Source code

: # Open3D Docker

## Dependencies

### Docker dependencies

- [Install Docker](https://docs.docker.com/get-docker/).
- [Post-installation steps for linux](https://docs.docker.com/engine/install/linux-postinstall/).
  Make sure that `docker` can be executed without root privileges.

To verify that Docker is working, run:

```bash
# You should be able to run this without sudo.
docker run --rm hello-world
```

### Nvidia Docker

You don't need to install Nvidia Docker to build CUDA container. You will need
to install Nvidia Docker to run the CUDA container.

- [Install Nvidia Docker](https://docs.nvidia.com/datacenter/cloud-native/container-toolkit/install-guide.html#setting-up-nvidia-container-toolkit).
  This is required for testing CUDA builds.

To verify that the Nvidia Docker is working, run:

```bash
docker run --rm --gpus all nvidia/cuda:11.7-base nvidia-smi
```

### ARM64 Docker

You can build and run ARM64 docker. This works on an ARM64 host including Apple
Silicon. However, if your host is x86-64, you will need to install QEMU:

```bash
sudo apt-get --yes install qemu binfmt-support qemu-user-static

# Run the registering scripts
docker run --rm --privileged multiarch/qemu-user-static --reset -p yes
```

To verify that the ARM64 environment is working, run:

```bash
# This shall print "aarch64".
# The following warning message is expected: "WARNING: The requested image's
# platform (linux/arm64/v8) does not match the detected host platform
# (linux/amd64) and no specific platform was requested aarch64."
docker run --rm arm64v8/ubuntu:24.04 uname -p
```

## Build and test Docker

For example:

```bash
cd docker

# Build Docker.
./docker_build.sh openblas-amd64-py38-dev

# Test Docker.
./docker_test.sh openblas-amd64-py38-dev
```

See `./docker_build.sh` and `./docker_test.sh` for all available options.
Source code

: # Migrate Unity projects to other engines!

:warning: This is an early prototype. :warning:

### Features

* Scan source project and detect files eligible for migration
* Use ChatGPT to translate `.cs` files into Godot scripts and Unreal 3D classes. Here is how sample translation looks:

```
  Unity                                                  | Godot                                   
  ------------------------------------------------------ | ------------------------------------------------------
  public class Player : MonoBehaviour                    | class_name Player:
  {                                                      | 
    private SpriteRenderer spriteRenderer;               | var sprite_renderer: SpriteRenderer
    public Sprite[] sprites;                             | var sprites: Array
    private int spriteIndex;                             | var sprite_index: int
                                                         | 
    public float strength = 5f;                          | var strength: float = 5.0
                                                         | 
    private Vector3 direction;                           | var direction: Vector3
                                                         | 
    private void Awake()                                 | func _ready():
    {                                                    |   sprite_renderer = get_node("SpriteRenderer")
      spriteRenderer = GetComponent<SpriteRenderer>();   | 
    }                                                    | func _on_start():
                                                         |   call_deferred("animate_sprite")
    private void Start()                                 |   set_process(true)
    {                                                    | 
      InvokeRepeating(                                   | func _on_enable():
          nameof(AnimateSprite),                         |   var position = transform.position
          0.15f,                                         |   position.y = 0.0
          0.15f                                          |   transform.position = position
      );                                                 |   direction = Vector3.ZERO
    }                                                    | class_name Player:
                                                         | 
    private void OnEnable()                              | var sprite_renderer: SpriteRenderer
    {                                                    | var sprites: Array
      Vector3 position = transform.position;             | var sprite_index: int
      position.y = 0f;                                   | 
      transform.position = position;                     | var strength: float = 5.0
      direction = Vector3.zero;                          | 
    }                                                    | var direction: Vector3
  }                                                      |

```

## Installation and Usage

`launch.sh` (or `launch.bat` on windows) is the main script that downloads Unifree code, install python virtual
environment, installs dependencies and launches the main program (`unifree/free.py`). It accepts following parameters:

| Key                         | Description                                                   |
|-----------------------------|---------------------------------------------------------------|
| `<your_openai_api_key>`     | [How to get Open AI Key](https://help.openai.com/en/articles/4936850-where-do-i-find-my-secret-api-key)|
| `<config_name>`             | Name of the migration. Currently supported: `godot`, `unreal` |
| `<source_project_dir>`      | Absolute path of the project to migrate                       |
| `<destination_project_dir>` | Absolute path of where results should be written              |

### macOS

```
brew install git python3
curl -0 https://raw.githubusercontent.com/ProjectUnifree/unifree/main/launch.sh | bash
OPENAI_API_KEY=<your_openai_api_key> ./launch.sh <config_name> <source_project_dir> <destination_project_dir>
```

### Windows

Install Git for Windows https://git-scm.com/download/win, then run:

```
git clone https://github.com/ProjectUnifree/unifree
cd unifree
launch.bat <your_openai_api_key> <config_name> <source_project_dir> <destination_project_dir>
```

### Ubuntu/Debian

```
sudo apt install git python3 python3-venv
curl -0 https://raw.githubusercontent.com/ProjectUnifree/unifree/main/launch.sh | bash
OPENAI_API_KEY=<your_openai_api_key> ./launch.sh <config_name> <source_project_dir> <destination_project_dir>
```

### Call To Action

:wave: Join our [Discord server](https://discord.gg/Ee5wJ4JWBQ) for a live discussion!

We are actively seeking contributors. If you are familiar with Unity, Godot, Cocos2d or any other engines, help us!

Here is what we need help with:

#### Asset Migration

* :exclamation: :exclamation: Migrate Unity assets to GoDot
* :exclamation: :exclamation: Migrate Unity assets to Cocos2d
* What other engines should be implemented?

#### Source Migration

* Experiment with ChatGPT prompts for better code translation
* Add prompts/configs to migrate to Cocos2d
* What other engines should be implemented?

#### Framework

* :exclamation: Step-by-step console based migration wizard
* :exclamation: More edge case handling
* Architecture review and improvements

[WHAT TO WORK ON]
Copy the entries word for word. Start at the first line and end with the line containing "to other engines!".

[RESPONSE FOR THIS EXERCISE]
Source code

: # Open3D Docker

## Dependencies

### Docker dependencies

- [Install Docker](https://docs.docker.com/get-docker/).
- [Post-installation steps for linux](https://docs.docker.com/engine/install/linux-postinstall/).
  Make sure that `docker` can be executed without root privileges.

To verify that Docker is working, run:

```bash
# You should be able to run this without sudo.
docker run --rm hello-world
```

### Nvidia Docker

You don't need to install Nvidia Docker to build CUDA container. You will need
to install Nvidia Docker to run the CUDA container.

- [Install Nvidia Docker](https://docs.nvidia.com/datacenter/cloud-native/container-toolkit/install-guide.html#setting-up-nvidia-container-toolkit).
  This is required for testing CUDA builds.

To verify that the Nvidia Docker is working, run:

```bash
docker run --rm --gpus all nvidia/cuda:11.7-base nvidia-smi
```

### ARM64 Docker

You can build and run ARM64 docker. This works on an ARM64 host including Apple
Silicon. However, if your host is x86-64, you will need to install QEMU:

```bash
sudo apt-get --yes install qemu binfmt-support qemu-user-static

# Run the registering scripts
docker run --rm --privileged multiarch/qemu-user-static --reset -p yes
```

To verify that the ARM64 environment is working, run:

```bash
# This shall print "aarch64".
# The following warning message is expected: "WARNING: The requested image's
# platform (linux/arm64/v8) does not match the detected host platform
# (linux/amd64) and no specific platform was requested aarch64."
docker run --rm arm64v8/ubuntu:24.04 uname -p
```

## Build and test Docker

For example:

```bash
cd docker

# Build Docker.
./docker_build.sh openblas-amd64-py38-dev

# Test Docker.
./docker_test.sh openblas-amd64-py38-dev
```

See `./docker_build.sh` and `./docker_test.sh` for all available options.
Source code

: # Migrate Unity projects to other engines!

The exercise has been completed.